Musab Göktaş
30 Ekim 2018, Salı
İhtiyaçları kendimizin belirlemediği bir dünyada, neyin israf olup neyin olmadığını biliyor muyuz?
Haddimizin Kur’âni sınırlar olduğunu düşünürsek, haddi aşmanın her türlüsünü israf olarak nitelendirebiliriz. İsrafın akla ilk gelen, üzerinde en çok konuşulan boyutu ise ekonomik israftır.
Ekonomik israf kavramını ele alırken, üzerinde duracağımız temel noktanın “ihtiyaç” kavramı olduğunu düşünmekteyim. İnsanın harcama yapacakken esas alacağı ölçüt, alınacak şeyin ihtiyaç dâhilinde olup olmadığıdır. Kapitalizmin yönlendirdiği ihtiyaç algımız ise, bizi farkında olmadan israf çukuruna çekebilmektedir.
Tüketim toplumuna dönüştüğümüz günümüzde, nefsi istekler ve ihtiyaçlarımız birbirine karışmış durumda. Televizyon, internet, sosyal medya vb. gibi araçlar, her daim insanları tüketmeye yöneltiyor. Televizyonda ve internette karşımıza çıkan reklamlar, sayısı bakteri gibi çoğalan alışveriş içerikli sosyal medya hesapları, insanları sürekli tüketime itiyor. Sosyal medya hesaplarının takipçi sayılarına baktığımızda ise, bu kültürün toplumumuza ne kadar nüfuz ettiğini açıkça görebiliyoruz. İçimize bu denli işleyen “tüketim” anlayışı, artık tüketmenin bir ihtiyaca evrilmesine sebep oluyor. Maalesef ki insanlar artık tüketmeyi bir ihtiyaç olarak görüyor ve bunu yapmadıklarında eksiklik hissediyorlar. Bu algıyı kabul edenler ise, ihtiyaç sınırını aşıp israfa girmiş oluyor.

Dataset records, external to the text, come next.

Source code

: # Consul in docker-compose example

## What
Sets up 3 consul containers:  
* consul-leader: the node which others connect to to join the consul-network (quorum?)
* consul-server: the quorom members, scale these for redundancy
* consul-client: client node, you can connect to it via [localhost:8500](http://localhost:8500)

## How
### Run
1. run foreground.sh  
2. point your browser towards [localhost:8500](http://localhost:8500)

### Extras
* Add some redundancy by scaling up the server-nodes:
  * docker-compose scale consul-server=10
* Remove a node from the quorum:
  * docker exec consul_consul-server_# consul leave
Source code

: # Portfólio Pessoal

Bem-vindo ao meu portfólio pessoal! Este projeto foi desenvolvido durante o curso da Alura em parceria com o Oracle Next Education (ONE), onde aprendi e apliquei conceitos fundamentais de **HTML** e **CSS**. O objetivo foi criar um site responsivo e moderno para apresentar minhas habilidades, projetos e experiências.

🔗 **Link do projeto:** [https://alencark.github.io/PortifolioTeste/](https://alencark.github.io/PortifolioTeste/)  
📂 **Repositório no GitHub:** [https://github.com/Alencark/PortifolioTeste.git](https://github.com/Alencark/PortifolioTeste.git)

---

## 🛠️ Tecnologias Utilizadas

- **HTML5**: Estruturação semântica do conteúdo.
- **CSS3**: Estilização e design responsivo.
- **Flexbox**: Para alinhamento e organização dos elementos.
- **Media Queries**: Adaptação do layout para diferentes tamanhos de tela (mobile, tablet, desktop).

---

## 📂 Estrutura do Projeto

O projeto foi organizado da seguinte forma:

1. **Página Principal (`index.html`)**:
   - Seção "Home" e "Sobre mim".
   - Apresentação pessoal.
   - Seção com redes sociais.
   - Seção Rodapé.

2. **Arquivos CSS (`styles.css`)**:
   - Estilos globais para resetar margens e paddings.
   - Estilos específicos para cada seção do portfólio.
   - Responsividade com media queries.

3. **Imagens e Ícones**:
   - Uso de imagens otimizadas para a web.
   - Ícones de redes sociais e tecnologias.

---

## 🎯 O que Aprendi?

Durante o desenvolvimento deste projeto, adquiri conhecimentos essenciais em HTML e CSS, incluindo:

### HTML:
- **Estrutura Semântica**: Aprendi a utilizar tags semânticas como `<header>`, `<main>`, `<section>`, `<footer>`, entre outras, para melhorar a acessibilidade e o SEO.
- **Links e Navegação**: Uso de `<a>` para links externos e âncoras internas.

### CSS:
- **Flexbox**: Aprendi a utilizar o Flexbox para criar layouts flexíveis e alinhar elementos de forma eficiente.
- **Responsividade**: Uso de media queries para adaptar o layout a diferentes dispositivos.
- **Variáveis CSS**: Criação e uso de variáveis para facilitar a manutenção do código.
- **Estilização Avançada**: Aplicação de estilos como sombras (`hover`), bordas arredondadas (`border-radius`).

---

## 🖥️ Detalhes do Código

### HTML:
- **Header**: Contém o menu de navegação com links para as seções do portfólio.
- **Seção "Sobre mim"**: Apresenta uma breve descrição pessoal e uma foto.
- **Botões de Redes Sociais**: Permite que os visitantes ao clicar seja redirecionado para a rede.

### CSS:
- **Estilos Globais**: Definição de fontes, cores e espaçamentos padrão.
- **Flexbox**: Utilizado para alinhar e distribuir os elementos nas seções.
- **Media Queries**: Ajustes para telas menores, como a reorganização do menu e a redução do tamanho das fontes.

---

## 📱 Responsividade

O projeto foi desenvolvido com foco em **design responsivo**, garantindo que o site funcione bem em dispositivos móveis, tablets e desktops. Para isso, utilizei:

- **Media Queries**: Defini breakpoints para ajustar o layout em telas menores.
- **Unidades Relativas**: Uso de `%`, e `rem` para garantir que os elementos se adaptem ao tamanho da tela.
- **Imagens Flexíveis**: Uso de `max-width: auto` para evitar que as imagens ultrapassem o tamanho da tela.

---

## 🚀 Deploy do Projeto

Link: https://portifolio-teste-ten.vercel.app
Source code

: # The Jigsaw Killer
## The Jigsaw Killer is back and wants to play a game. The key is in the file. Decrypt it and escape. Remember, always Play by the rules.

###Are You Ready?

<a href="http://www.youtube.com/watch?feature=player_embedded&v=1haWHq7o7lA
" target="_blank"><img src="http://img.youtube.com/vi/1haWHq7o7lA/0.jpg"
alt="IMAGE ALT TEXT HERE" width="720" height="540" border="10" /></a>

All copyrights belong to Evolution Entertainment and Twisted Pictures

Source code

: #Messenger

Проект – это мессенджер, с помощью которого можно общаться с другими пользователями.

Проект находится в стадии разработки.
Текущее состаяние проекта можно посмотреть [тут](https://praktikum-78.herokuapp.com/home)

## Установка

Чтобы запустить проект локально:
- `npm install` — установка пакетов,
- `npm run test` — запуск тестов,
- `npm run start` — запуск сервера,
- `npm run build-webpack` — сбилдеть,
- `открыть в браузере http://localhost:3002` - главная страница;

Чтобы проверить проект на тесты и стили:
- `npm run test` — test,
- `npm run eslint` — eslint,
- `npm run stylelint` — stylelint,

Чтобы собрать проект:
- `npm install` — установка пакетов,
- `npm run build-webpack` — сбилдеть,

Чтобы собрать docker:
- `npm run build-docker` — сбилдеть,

Kullanım ve etkinlik noktasında sosyal medyanın, televizyon ve radyoyu geçmesi, kapitalist şirketleri sosyal medya kanallarına kilitlenmiş hale getirdi. Gününün büyük (ciddi manada büyük) bir kısmını sadece alışveriş hesaplarına bakarak geçiren insanlar o kadar fazla ki, artık yapılacak yatırımlarda bu faktörler temel alınmakta. El, broşür, radyo, televizyon vb. reklamlardan ziyade, sosyal medya üzerinden reklamlar yapılmakta. Onların belirlemiş olduğu “normal” fiyatlar üzerinden yapılan “indirim”ler, kampanya veya “bitiriyoruz” günleri, insanın nefsini okşayıp doğrudan tüketime itiyor. Dışarıdan bakan birisi ise, indirim olmayan bir mağaza görmeyeceği için bunun mantıklı bir pazarlama hamlesi olduğunu fark edebiliyor.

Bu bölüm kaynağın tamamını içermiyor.